So I chimed in on Twitter with my favorite way to understand why you should switch:

You can find a fuller discussion of the problem and its variants by Professor Jeffrey Rosenthal here.

Rosenthal considers my explanation “shaky” because it fails in some of the variants.

The reason it works in this version is that the host is a “trusted actor”. He is 100% to open an empty door. If he opened a door at random, then your reflex that switching shouldn’t matter would be correct.

Problems like this are Bayesian and can be approached using what Rosenthal calls the “proportionality principle”.

The Proportionality Principle: If various alternatives are equally likely, and then some event is observed, the updated probabilities for the alternatives are proportional to the probabilities that the observed event would have occurred under those alternatives.

That’s a mouthful.

Let me start with an example I made up, then map the proportionality principle’s definition, line by line, to the solution. [don’t crucify me for the made-up shooting percentages]
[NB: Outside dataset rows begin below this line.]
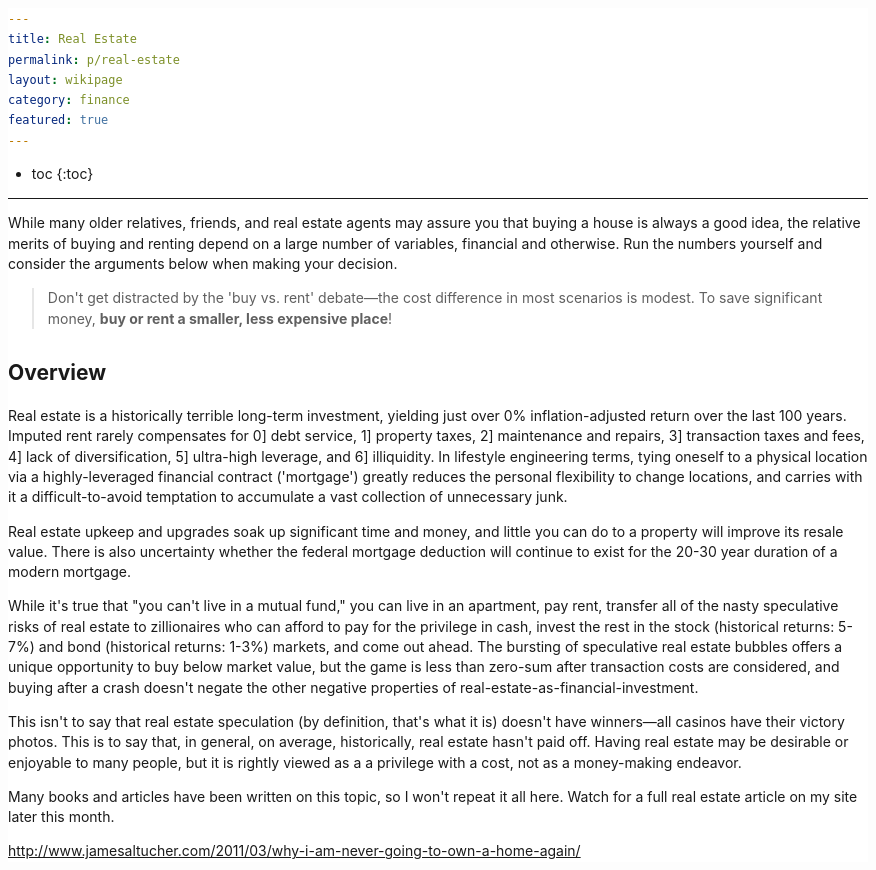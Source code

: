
 ```yaml
---
title: Real Estate
permalink: p/real-estate
layout: wikipage
category: finance
featured: true
---
```


* toc
{:toc}

----

While many older relatives, friends, and real estate agents may assure you that buying a house is always a good idea, the relative merits of buying and renting depend on a large number of variables, financial and otherwise. Run the numbers yourself and consider the arguments below when making your decision.

> Don't get distracted by the 'buy vs. rent' debate—the cost difference in most scenarios is modest. To save significant money, **buy or rent a smaller, less expensive place**!

Overview
--------

Real estate is a historically terrible long-term investment, yielding just over 0% inflation-adjusted return over the last 100 years. Imputed rent rarely compensates for 0\] debt service, 1\] property taxes, 2\] maintenance and repairs, 3\] transaction taxes and fees, 4\] lack of diversification, 5\] ultra-high leverage, and 6\] illiquidity. In lifestyle engineering terms, tying oneself to a physical location via a highly-leveraged financial contract ('mortgage') greatly reduces the personal flexibility to change locations, and carries with it a difficult-to-avoid temptation to accumulate a vast collection of unnecessary junk.

Real estate upkeep and upgrades soak up significant time and money, and little you can do to a property will improve its resale value. There is also uncertainty whether the federal mortgage deduction will continue to exist for the 20-30 year duration of a modern mortgage.

While it's true that "you can't live in a mutual fund," you can live in an apartment, pay rent, transfer all of the nasty speculative risks of real estate to zillionaires who can afford to pay for the privilege in cash, invest the rest in the stock (historical returns: 5-7%) and bond (historical returns: 1-3%) markets, and come out ahead. The bursting of speculative real estate bubbles offers a unique opportunity to buy below market value, but the game is less than zero-sum after transaction costs are considered, and buying after a crash doesn't negate the other negative properties of real-estate-as-financial-investment.

This isn't to say that real estate speculation (by definition, that's what it is) doesn't have winners—all casinos have their victory photos. This is to say that, in general, on average, historically, real estate hasn't paid off. Having real estate may be desirable or enjoyable to many people, but it is rightly viewed as a a privilege with a cost, not as a money-making endeavor.

Many books and articles have been written on this topic, so I won't repeat it all here. Watch for a full real estate article on my site later this month.

<http://www.jamesaltucher.com/2011/03/why-i-am-never-going-to-own-a-home-again/>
Paul George and Kawhi Leonard are equally likely to have the ball on the last play of the game down by 2. You discover the Clippers won. Paul George is a 50% 3-pt shooter and Kawhi is a 25% 3-pt shooter.
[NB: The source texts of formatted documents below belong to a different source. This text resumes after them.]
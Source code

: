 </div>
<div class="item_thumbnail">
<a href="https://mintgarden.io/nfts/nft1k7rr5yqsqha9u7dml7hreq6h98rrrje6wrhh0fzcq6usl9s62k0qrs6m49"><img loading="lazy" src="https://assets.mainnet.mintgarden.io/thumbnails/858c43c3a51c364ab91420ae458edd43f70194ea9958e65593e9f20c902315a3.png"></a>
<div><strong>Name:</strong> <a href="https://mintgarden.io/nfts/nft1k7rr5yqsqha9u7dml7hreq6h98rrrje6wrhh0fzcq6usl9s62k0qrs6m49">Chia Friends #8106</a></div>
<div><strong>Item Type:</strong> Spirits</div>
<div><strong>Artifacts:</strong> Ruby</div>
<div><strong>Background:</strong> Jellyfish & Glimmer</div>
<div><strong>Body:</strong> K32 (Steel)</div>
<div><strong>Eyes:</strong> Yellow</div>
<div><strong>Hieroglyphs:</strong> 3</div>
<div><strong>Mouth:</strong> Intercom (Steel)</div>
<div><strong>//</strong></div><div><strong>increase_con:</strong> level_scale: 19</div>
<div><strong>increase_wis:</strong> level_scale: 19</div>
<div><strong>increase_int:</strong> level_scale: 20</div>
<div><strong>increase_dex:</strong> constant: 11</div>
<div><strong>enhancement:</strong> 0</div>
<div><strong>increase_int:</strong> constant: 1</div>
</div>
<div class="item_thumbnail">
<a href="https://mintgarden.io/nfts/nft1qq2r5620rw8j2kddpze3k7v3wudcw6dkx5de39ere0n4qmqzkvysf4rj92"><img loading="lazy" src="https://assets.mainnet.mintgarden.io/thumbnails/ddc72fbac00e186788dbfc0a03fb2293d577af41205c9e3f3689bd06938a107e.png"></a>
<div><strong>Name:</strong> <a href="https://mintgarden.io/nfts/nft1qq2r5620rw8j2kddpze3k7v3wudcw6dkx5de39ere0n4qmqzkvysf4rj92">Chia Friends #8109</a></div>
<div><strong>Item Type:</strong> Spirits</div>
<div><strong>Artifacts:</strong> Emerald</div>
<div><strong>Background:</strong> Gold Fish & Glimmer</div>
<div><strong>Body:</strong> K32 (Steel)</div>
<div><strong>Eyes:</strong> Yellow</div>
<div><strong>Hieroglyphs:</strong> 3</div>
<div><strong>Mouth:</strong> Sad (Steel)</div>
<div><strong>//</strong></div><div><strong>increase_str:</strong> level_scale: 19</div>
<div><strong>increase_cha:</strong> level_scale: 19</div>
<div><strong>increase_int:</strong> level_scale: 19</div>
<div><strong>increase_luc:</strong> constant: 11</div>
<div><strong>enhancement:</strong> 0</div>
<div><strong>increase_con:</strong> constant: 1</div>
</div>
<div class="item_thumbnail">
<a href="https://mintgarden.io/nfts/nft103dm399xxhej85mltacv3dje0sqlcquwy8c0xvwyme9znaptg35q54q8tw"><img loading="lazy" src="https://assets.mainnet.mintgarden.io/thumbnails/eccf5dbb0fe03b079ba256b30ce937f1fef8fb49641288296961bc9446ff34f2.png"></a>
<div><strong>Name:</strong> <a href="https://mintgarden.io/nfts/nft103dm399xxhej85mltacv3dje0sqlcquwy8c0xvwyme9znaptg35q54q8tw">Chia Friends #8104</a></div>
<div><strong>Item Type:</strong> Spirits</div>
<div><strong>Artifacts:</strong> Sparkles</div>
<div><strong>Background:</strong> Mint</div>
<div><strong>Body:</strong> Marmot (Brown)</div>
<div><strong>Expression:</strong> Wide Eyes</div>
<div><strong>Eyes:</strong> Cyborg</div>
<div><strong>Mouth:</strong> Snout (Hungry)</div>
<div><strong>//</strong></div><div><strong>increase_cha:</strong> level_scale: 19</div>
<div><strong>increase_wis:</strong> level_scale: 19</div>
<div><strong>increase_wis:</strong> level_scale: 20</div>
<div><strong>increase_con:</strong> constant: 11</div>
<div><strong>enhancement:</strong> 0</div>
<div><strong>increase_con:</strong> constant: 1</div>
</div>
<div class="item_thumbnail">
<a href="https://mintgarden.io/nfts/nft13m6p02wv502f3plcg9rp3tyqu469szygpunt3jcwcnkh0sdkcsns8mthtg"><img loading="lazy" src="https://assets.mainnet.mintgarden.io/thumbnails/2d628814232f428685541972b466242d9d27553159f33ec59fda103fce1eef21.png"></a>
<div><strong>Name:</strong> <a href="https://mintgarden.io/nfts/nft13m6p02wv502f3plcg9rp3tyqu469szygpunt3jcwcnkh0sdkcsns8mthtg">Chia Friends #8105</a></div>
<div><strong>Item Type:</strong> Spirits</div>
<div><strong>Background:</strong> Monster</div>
What’s the probability Paul George took the shot?

So the long way of doing this is to map the paths to victory.

I took the liberty:

What does this tell us?

  1. The Clippers win 3/8 of the time (1/8 + 1/4). This makes sense since 37.5% is the average of their shooting percentages and they each have a 50% probability of getting the ball.
  2. The state of “having won” is 37.5% of the whole set of possibilities. Paul George making the winning shot happens 25% of the time. But since the whole of our restricted “having won” condition is 37.5% we can see that 25% / 37.5% = 2/3

    So Paul George took the shot 2/3 of the time. Going into that last play we expect he wins us the game 1/4 of the time (50% chance of getting the ball x 50% chance of making the shot) but once we “condition” the question on “The Clippers won”, the probability that he took the shot jumps to 2/3!

The proportionality principle allows us to make a shortcut. Follow me step-by- step through the definition laid out above.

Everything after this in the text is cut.